Three Goucher Faculty Embark on ‘Year of Exploration’
Three Goucher College faculty members are selected as the 2026 cohort of recipients of the Myra Berman Kurtz Fund for Faculty Research and Exploration of the Sciences (KRES Fund) Year of Exploration.
Now in its fifth year, the KRES Fund seeks to enable Goucher faculty to remain lifelong learners and continue their intellectual curiosities and passions through exploration of the sciences, technology, and their relationship to society. The fund is designed to encourage faculty to pursue new experiences outside of their prior work, explore novel areas of knowledge, and push disciplinary boundaries. Recipients are provided with a year’s worth of funding to begin these new projects.
This opportunity to pursue a new “passion project” is made possible by a generous
$400,000 pledge to Goucher College from Stuart Kurtz in honor of his late wife, Myra
Berman Kurtz ’66. The KRES Fund will support the annual awarding of multiple faculty
year-of-explorations over the course of the next decade. In its first five years,
this program has supported new research projects for 18 different Goucher faculty
members from 13 different academic disciplines.
The 2026 KRES recipients

Stefanie Kasparek, Assistant Professor of Data Science
True Crime and Crime Reality: Representativeness in Dateline NBC, 1992-2025
The project investigates whether Dateline NBC—one of America’s longest-running true-crime programs with over two million regular viewers—systematically misrepresents the demographics, geography, and nature of crime compared to official crime statistics. Drawing on more than 3,000 episodes aired between 1992 and 2025, the study will examine how victim and offender characteristics, such as race, gender, and socioeconomic status, are portrayed relative to real-world crime data and whether these patterns have shifted over time. The research combines a longitudinal analysis of Dateline episodes with original survey data on public perceptions of crime and true crime shows, using statistical modeling to assess the gap between televised narratives and empirical crime trends. Findings will contribute to ongoing conversations on journalism ethics, media literacy, and the role of entertainment news in shaping public attitudes toward crime and criminal justice policy.

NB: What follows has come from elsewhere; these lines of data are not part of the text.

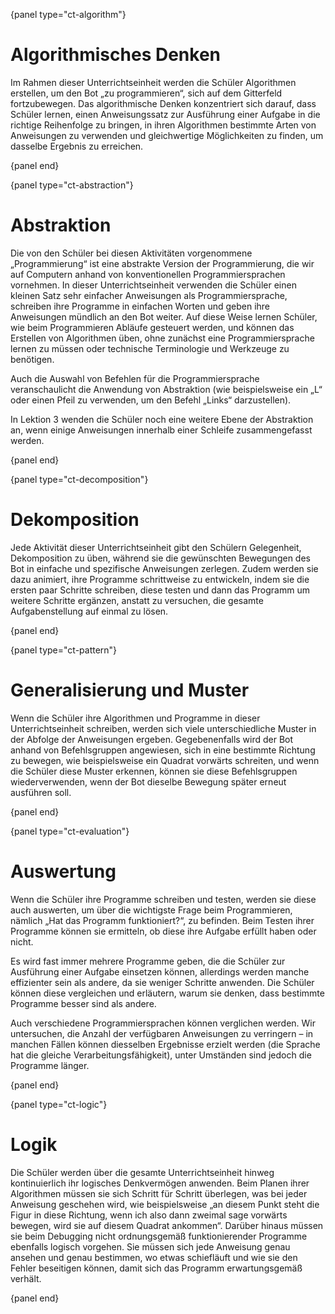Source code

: {panel type="ct-algorithm"}

# Algorithmisches Denken

Im Rahmen dieser Unterrichtseinheit werden die Schüler Algorithmen erstellen, um den Bot „zu programmieren“, sich auf dem Gitterfeld fortzubewegen. Das algorithmische Denken konzentriert sich darauf, dass Schüler lernen, einen Anweisungssatz zur Ausführung einer Aufgabe in die richtige Reihenfolge zu bringen, in ihren Algorithmen bestimmte Arten von Anweisungen zu verwenden und gleichwertige Möglichkeiten zu finden, um dasselbe Ergebnis zu erreichen.

{panel end}

{panel type="ct-abstraction"}

# Abstraktion

Die von den Schüler bei diesen Aktivitäten vorgenommene „Programmierung“ ist eine abstrakte Version der Programmierung, die wir auf Computern anhand von konventionellen Programmiersprachen vornehmen. In dieser Unterrichtseinheit verwenden die Schüler einen kleinen Satz sehr einfacher Anweisungen als Programmiersprache, schreiben ihre Programme in einfachen Worten und geben ihre Anweisungen mündlich an den Bot weiter. Auf diese Weise lernen Schüler, wie beim Programmieren Abläufe gesteuert werden, und können das Erstellen von Algorithmen üben, ohne zunächst eine Programmiersprache lernen zu müssen oder technische Terminologie und Werkzeuge zu benötigen.

Auch die Auswahl von Befehlen für die Programmiersprache veranschaulicht die Anwendung von Abstraktion (wie beispielsweise ein „L“ oder einen Pfeil zu verwenden, um den Befehl „Links“ darzustellen).

In Lektion 3 wenden die Schüler noch eine weitere Ebene der Abstraktion an, wenn einige Anweisungen innerhalb einer Schleife zusammengefasst werden.

{panel end}

{panel type="ct-decomposition"}

# Dekomposition

Jede Aktivität dieser Unterrichtseinheit gibt den Schülern Gelegenheit, Dekomposition zu üben, während sie die gewünschten Bewegungen des Bot in einfache und spezifische Anweisungen zerlegen. Zudem werden sie dazu animiert, ihre Programme schrittweise zu entwickeln, indem sie die ersten paar Schritte schreiben, diese testen und dann das Programm um weitere Schritte ergänzen, anstatt zu versuchen, die gesamte Aufgabenstellung auf einmal zu lösen.

{panel end}

{panel type="ct-pattern"}

# Generalisierung und Muster

Wenn die Schüler ihre Algorithmen und Programme in dieser Unterrichtseinheit schreiben, werden sich viele unterschiedliche Muster in der Abfolge der Anweisungen ergeben. Gegebenenfalls wird der Bot anhand von Befehlsgruppen angewiesen, sich in eine bestimmte Richtung zu bewegen, wie beispielsweise ein Quadrat vorwärts schreiten, und wenn die Schüler diese Muster erkennen, können sie diese Befehlsgruppen wiederverwenden, wenn der Bot dieselbe Bewegung später erneut ausführen soll.

{panel end}

{panel type="ct-evaluation"}

# Auswertung

Wenn die Schüler ihre Programme schreiben und testen, werden sie diese auch auswerten, um über die wichtigste Frage beim Programmieren, nämlich „Hat das Programm funktioniert?“, zu befinden. Beim Testen ihrer Programme können sie ermitteln, ob diese ihre Aufgabe erfüllt haben oder nicht.

Es wird fast immer mehrere Programme geben, die die Schüler zur Ausführung einer Aufgabe einsetzen können, allerdings werden manche effizienter sein als andere, da sie weniger Schritte anwenden. Die Schüler können diese vergleichen und erläutern, warum sie denken, dass bestimmte Programme besser sind als andere.

Auch verschiedene Programmiersprachen können verglichen werden. Wir untersuchen, die Anzahl der verfügbaren Anweisungen zu verringern – in manchen Fällen können diesselben Ergebnisse erzielt werden (die Sprache hat die gleiche Verarbeitungsfähigkeit), unter Umständen sind jedoch die Programme länger.

{panel end}

{panel type="ct-logic"}

# Logik

Die Schüler werden über die gesamte Unterrichtseinheit hinweg kontinuierlich ihr logisches Denkvermögen anwenden. Beim Planen ihrer Algorithmen müssen sie sich Schritt für Schritt überlegen, was bei jeder Anweisung geschehen wird, wie beispielsweise „an diesem Punkt steht die Figur in diese Richtung, wenn ich also dann zweimal sage vorwärts bewegen, wird sie auf diesem Quadrat ankommen“. Darüber hinaus müssen sie beim Debugging nicht ordnungsgemäß funktionierender Programme ebenfalls logisch vorgehen. Sie müssen sich jede Anweisung genau ansehen und genau bestimmen, wo etwas schiefläuft und wie sie den Fehler beseitigen können, damit sich das Programm erwartungsgemäß verhält.

{panel end}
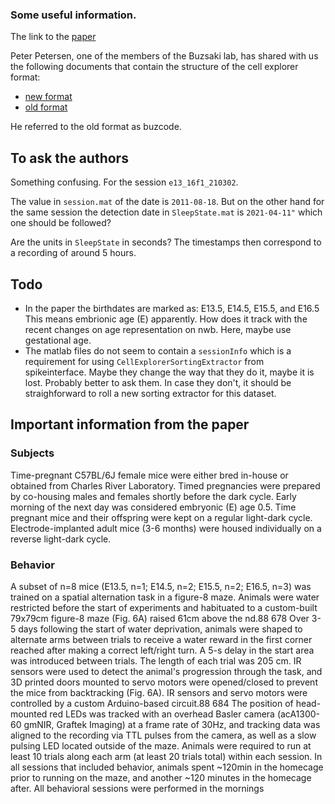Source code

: 
### Some useful information. 
The link to the [paper](https://www.researchgate.net/publication/360752155_Preconfigured_dynamics_in_the_hippocampus_are_guided_by_embryonic_birthdate_and_rate_of_neurogenesis)


Peter Petersen, one of the members of the Buzsaki lab, has shared with us the following documents that contain the structure of the cell explorer format:

* [new format](https://cellexplorer.org/data-structure/)
* [old format](https://github.com/buzsakilab/buzcode/wiki/Data-Formatting-Standards)

He referred to the old format as buzcode.

## To ask the authors
Something confusing. For the session `e13_16f1_210302`.

The value in `session.mat` of the date is `2011-08-18`. 
But on the other hand for the same session the detection date in `SleepState.mat` is `2021-04-11"` which one should be followed?

Are the units in `SleepState` in seconds? The timestamps then correspond to a recording of around 5 hours.


## Todo
* In the paper the birthdates are marked as: E13.5, E14.5, E15.5, and E16.5
This means embrionic age (E) apparently. How does it track with the recent changes on age representation on nwb. Here, maybe use gestational age.
* The matlab files do not seem to contain a `sessionInfo` which is a requirement for using `CellExplorerSortingExtractor` from spikeinterface. Maybe they change the way that they do it, maybe it is lost. Probably better to ask them. In case they don't, it should be straighforward to roll a new
sorting extractor for this dataset.

## Important information from the paper

### Subjects
Time-pregnant C57BL/6J female mice 
were either bred in-house or obtained from Charles River Laboratory. Timed pregnancies were
prepared by co-housing males and females shortly before the dark cycle. Early morning of the
next day was considered embryonic (E) age 0.5. Time pregnant mice and their offspring were
kept on a regular light-dark cycle. Electrode-implanted adult mice (3-6 months) were housed
individually on a reverse light-dark cycle. 

### Behavior
A subset of n=8 mice (E13.5, n=1; E14.5, n=2; E15.5, n=2; E16.5, n=3) was trained on a spatial
alternation task in a figure-8 maze. Animals were water restricted before the start of experiments
and habituated to a custom-built 79x79cm figure-8 maze (Fig. 6A) raised 61cm above the
nd.88 678 Over 3-5 days following the start of water deprivation, animals were shaped to
alternate arms between trials to receive a water reward in the first corner reached after making a
correct left/right turn. A 5-s delay in the start area was introduced between trials. The length of
each trial was 205 cm. IR sensors were used to detect the animal's progression through the task,
and 3D printed doors mounted to servo motors were opened/closed to prevent the mice from
backtracking (Fig. 6A). IR sensors and servo motors were controlled by a custom Arduino-based
circuit.88 684 The position of head-mounted red LEDs was tracked with an overhead Basler camera
(acA1300-60 gmNIR, Graftek Imaging) at a frame rate of 30Hz, and tracking data was aligned to
the recording via TTL pulses from the camera, as well as a slow pulsing LED located outside of
the maze. Animals were required to run at least 10 trials along each arm (at least 20 trials total)
within each session. In all sessions that included behavior, animals spent ~120min in the
homecage prior to running on the maze, and another ~120 minutes in the homecage after. All
behavioral sessions were performed in the mornings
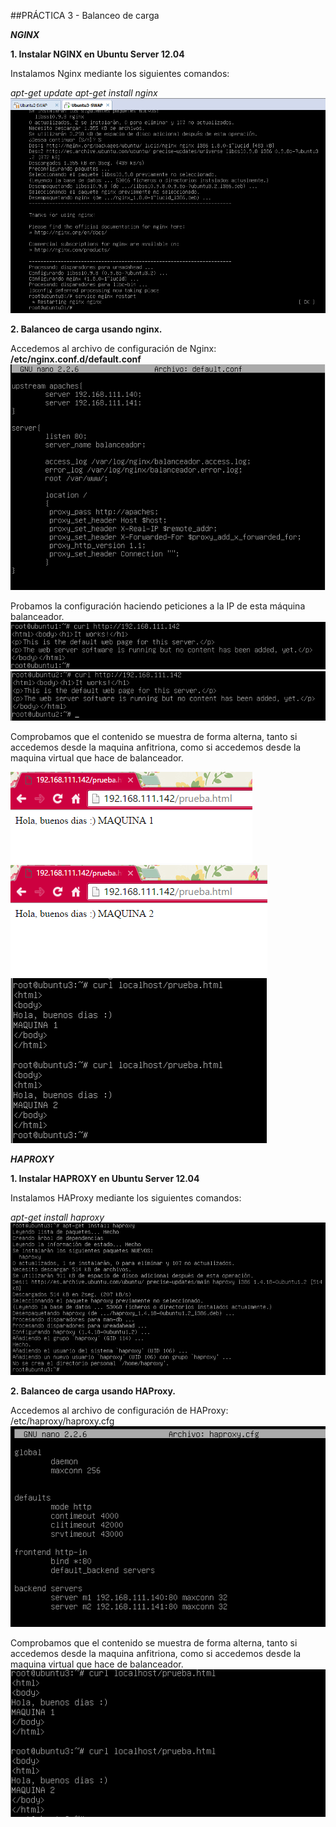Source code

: ﻿##PRÁCTICA 3 - Balanceo de carga

***NGINX***

**1. Instalar NGINX en Ubuntu Server 12.04**

Instalamos Nginx mediante los siguientes comandos:

*apt-get update*
*apt-get install nginx*
![img](https://github.com/MariaMma6/SWAP/blob/master/imagenes/imgP3/1.PNG  "Gninx instalado")

**2. Balanceo de carga usando nginx.**

Accedemos al archivo de configuración de Nginx:   **/etc/nginx.conf.d/default.conf**
![img](https://github.com/MariaMma6/SWAP/blob/master/imagenes/imgP3/2.PNG  "Archivo de configuración de Nginx")

Probamos la configuración haciendo peticiones a la IP de esta máquina balanceador.
![img](https://github.com/MariaMma6/SWAP/blob/master/imagenes/imgP3/3.PNG  "petición 1 al balanceador")
![img](https://github.com/MariaMma6/SWAP/blob/master/imagenes/imgP3/4.PNG  "petición 2 al balanceador")

Comprobamos que el contenido se muestra de forma alterna, tanto si accedemos desde la maquina anfitriona, como si 
accedemos desde la maquina virtual que hace de balanceador.

![img](https://github.com/MariaMma6/SWAP/blob/master/imagenes/imgP3/5.PNG  " ")
![img](https://github.com/MariaMma6/SWAP/blob/master/imagenes/imgP3/6.PNG  " ")
![img](https://github.com/MariaMma6/SWAP/blob/master/imagenes/imgP3/7.PNG  " ")

***HAPROXY***

**1. Instalar HAPROXY en Ubuntu Server 12.04**

Instalamos HAProxy mediante los siguientes comandos:

*apt-get install haproxy*
![img](https://github.com/MariaMma6/SWAP/blob/master/imagenes/imgP3/8.PNG  "HAProxy instalado")

**2. Balanceo de carga usando HAProxy.**

Accedemos al archivo de configuración de HAProxy: /etc/haproxy/haproxy.cfg
![img](https://github.com/MariaMma6/SWAP/blob/master/imagenes/imgP3/9.PNG  "Archivo de configuración de HAProxy")

Comprobamos que el contenido se muestra de forma alterna, tanto si accedemos desde la maquina anfitriona, como si 
accedemos desde la maquina virtual que hace de balanceador.
![img](https://github.com/MariaMma6/SWAP/blob/master/imagenes/imgP3/10.PNG  " ")
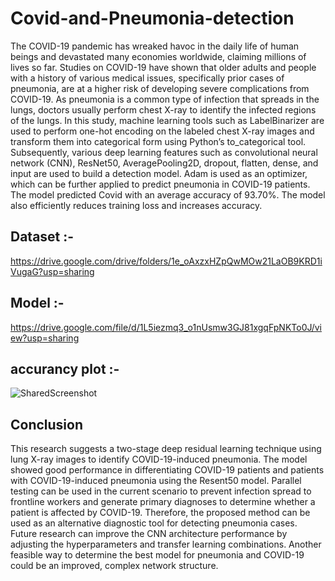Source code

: # Covid-and-Pneumonia-detection
The COVID-19 pandemic has wreaked havoc in the daily life of human beings and devastated many economies worldwide, claiming millions of lives so far. Studies on COVID-19 have shown that older adults and people with a history of various medical issues, specifically prior cases of pneumonia, are at a higher risk of developing severe complications from COVID-19. As pneumonia is a common type of infection that spreads in the lungs, doctors usually perform chest X-ray to identify the infected regions of the lungs. In this study, machine learning tools such as LabelBinarizer are used to perform one-hot encoding on the labeled chest X-ray images and transform them into categorical form using Python’s to_categorical tool. Subsequently, various deep learning features such as convolutional neural network (CNN), ResNet50, AveragePooling2D, dropout, flatten, dense, and input are used to build a detection model. Adam is used as an optimizer, which can be further applied to predict pneumonia in COVID-19 patients. The model predicted Covid with an average accuracy of 93.70%. The model also efficiently reduces training loss and increases accuracy.


## Dataset :- 
https://drive.google.com/drive/folders/1e_oAxzxHZpQwMOw21LaOB9KRD1iVugaG?usp=sharing

## Model :- 
https://drive.google.com/file/d/1L5iezmq3_o1nUsmw3GJ81xgqFpNKTo0J/view?usp=sharing

## accurancy plot :- 
![SharedScreenshot](https://user-images.githubusercontent.com/86012289/139533187-ce32206f-997c-4a4a-bace-5508f57b84b9.jpg)

## Conclusion
This research suggests a two-stage deep residual learning technique using lung X-ray images to identify COVID-19-induced pneumonia. The model showed good performance in differentiating COVID-19 patients and patients with COVID-19-induced pneumonia using the Resent50 model. Parallel testing can be used in the current scenario to prevent infection spread to frontline workers and generate primary diagnoses to determine whether a patient is affected by COVID-19. Therefore, the proposed method can be used as an alternative diagnostic tool for detecting pneumonia cases. Future research can improve the CNN architecture performance by adjusting the hyperparameters and transfer learning combinations. Another feasible way to determine the best model for pneumonia and COVID-19 could be an improved, complex network structure.


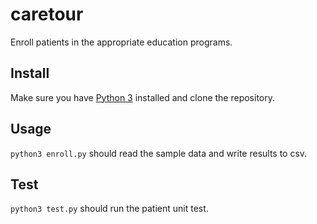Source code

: # caretour

Enroll patients in the appropriate education programs.

## Install

Make sure you have [Python 3](https://www.python.org/downloads/) installed and clone the repository.

## Usage

`python3 enroll.py` should read the sample data and write results to csv.

## Test

`python3 test.py` should run the patient unit test.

Mohammad Naderi Dehkordi, Associate Professor of Computer Science
Data Privacy, Institutional Power, and Ethical Governance in Higher Education: An Exploratory Study of Sociotechnical Frameworks for University Data Practices
This project examines how universities develop and implement privacy, data governance, and technology-use policies, with a focus on ethical, legally compliant, and privacy-preserving practices. By analyzing existing institutional policies at Goucher College and benchmarking them against national standards such as FERPA, the project aims to identify gaps and opportunities to strengthen data privacy frameworks. The ultimate goal is to produce actionable recommendations and a comprehensive, interdisciplinary framework that supports the responsible, transparent, and ethical use of student, faculty, and institutional data.

Arlette Ngoubene Atioky, Associate Professor of Psychology
Help-Full Birthing Experiences of Black Mothers
This project is a qualitative research study on the helpful birthing experiences of Black women who have successfully labored and delivered a child/children in a hospital setting in the U.S. in the last six months and up to two years ago.